* What the task asks
Nothing but the lines from the start of the entries through the line containing "Unit 153. This" should appear in the answer, each given exactly.

* Working data
▼
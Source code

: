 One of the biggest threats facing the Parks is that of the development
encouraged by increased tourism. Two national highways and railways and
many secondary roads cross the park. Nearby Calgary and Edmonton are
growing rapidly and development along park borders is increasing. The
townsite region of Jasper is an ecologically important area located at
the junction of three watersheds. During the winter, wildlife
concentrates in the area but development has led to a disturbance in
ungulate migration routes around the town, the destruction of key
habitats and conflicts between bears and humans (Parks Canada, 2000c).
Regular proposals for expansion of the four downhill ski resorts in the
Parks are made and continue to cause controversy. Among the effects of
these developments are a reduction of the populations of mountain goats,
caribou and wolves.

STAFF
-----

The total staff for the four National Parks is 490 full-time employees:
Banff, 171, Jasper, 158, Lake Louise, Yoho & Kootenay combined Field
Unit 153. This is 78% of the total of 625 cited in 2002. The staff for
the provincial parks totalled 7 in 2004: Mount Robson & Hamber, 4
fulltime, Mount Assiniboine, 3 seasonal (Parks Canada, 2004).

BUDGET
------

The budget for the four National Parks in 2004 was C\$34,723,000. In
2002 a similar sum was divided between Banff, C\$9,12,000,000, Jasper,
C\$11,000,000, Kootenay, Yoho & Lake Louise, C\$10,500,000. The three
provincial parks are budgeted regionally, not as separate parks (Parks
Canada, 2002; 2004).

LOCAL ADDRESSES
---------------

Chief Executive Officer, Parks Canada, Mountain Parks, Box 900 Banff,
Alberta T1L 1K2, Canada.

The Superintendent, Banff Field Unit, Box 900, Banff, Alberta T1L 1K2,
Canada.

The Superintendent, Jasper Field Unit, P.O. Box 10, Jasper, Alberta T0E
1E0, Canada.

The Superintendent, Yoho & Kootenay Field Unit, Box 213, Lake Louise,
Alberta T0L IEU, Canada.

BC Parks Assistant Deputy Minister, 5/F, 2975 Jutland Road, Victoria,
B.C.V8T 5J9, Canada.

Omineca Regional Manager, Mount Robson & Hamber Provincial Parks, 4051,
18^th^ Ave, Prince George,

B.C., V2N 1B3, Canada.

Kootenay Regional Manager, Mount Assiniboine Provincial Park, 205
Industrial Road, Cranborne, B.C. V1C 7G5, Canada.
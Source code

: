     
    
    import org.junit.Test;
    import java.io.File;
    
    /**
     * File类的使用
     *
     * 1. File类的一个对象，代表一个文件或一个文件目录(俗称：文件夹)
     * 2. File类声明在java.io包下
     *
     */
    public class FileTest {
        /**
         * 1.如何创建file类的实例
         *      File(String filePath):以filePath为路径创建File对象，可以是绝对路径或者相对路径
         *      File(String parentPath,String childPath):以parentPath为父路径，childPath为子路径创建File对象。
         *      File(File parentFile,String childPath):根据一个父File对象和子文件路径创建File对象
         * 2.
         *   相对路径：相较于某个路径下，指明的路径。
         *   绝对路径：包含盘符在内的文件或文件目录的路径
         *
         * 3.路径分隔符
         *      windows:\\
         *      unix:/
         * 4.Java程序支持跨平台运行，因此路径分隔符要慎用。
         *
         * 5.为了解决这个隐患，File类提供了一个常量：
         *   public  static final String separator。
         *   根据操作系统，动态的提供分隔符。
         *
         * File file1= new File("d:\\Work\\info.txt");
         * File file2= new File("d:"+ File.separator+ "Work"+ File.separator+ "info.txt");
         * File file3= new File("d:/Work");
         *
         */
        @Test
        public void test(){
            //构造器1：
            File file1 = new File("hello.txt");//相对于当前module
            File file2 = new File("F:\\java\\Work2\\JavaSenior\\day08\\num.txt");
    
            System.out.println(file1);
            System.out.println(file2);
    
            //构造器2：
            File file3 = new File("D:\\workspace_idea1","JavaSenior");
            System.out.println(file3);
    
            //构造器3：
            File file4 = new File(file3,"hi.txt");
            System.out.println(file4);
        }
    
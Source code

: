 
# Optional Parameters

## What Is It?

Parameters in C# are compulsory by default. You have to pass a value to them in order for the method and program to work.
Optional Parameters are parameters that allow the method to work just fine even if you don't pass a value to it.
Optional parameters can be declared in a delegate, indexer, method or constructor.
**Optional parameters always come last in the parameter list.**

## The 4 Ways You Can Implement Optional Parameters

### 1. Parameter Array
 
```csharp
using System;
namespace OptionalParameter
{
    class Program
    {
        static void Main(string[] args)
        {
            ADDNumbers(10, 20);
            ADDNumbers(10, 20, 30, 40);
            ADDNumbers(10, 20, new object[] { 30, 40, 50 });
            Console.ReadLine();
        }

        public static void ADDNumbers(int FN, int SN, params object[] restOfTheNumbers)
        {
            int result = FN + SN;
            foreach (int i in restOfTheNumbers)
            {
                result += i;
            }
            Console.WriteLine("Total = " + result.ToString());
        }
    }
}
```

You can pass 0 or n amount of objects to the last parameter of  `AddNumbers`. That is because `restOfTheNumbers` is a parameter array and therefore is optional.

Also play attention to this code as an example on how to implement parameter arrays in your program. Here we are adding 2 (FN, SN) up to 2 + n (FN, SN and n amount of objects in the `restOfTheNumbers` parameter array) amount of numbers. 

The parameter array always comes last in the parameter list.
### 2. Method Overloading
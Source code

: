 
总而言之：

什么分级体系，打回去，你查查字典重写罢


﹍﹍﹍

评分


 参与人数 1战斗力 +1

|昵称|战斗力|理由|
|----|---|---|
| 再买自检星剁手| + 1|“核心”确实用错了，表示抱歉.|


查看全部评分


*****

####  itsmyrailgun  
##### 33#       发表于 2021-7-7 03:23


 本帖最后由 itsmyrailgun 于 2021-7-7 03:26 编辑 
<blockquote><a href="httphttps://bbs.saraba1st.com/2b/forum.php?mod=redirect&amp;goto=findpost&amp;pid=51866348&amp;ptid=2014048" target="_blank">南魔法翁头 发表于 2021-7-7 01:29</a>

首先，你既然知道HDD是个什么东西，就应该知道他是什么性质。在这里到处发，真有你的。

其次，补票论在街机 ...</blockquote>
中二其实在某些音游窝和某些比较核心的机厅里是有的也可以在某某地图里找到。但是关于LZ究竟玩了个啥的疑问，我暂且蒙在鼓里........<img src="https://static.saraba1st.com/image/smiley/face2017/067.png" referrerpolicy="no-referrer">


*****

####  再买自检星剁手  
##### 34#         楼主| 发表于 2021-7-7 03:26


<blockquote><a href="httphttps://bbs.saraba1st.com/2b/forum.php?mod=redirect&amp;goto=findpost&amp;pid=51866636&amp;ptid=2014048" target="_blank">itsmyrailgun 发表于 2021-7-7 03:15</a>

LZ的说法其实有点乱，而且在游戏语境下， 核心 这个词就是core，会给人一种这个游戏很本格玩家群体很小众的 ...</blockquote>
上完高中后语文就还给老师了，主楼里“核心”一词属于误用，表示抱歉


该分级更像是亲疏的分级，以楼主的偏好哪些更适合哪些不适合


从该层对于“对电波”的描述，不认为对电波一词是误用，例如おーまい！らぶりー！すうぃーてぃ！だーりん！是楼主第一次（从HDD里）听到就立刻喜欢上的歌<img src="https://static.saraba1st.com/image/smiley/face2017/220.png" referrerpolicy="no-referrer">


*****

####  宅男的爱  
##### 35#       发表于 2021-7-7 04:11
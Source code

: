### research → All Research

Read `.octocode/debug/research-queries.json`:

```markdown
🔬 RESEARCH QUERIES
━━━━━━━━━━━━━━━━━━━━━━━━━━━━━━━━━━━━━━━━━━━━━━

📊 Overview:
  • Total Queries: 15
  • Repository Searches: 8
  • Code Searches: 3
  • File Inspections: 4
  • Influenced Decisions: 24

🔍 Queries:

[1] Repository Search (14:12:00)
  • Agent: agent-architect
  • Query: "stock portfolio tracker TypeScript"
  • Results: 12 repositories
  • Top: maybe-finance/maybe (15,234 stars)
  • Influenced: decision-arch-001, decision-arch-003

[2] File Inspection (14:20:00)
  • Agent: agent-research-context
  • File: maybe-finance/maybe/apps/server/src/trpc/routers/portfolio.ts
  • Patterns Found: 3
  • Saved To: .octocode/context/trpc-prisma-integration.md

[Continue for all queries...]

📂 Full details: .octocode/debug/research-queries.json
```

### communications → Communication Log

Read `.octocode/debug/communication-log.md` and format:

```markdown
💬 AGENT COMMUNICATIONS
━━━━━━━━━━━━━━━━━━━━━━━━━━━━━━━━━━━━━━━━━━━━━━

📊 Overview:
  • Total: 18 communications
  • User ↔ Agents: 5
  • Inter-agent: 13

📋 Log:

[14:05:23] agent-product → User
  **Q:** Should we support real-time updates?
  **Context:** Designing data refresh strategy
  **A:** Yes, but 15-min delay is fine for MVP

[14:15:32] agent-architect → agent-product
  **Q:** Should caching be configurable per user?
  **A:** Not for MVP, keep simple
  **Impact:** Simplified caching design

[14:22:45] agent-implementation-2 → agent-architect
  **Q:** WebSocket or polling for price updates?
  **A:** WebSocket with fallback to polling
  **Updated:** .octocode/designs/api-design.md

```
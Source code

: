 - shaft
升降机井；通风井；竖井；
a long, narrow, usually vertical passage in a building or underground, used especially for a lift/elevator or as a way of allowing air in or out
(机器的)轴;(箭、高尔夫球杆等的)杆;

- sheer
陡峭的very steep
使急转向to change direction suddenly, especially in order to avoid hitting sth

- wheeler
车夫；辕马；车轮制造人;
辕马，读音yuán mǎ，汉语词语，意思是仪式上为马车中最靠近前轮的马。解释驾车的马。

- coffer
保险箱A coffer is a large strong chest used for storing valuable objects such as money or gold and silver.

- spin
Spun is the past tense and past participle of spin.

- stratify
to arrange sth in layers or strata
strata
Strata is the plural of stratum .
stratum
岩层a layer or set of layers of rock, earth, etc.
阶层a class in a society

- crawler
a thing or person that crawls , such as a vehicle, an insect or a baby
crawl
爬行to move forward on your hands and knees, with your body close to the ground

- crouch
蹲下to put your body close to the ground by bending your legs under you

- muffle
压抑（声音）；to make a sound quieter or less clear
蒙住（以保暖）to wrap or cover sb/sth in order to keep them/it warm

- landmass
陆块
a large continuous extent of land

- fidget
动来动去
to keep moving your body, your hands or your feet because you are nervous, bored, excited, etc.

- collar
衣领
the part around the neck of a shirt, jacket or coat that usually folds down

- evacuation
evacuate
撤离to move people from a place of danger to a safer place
▲
* Task solution
Source code

: One of the biggest threats facing the Parks is that of the development
encouraged by increased tourism. Two national highways and railways and
many secondary roads cross the park. Nearby Calgary and Edmonton are
growing rapidly and development along park borders is increasing. The
townsite region of Jasper is an ecologically important area located at
the junction of three watersheds. During the winter, wildlife
concentrates in the area but development has led to a disturbance in
ungulate migration routes around the town, the destruction of key
habitats and conflicts between bears and humans (Parks Canada, 2000c).
Regular proposals for expansion of the four downhill ski resorts in the
Parks are made and continue to cause controversy. Among the effects of
these developments are a reduction of the populations of mountain goats,
caribou and wolves.

STAFF
-----

The total staff for the four National Parks is 490 full-time employees:
Banff, 171, Jasper, 158, Lake Louise, Yoho & Kootenay combined Field
Unit 153. This is 78% of the total of 625 cited in 2002. The staff for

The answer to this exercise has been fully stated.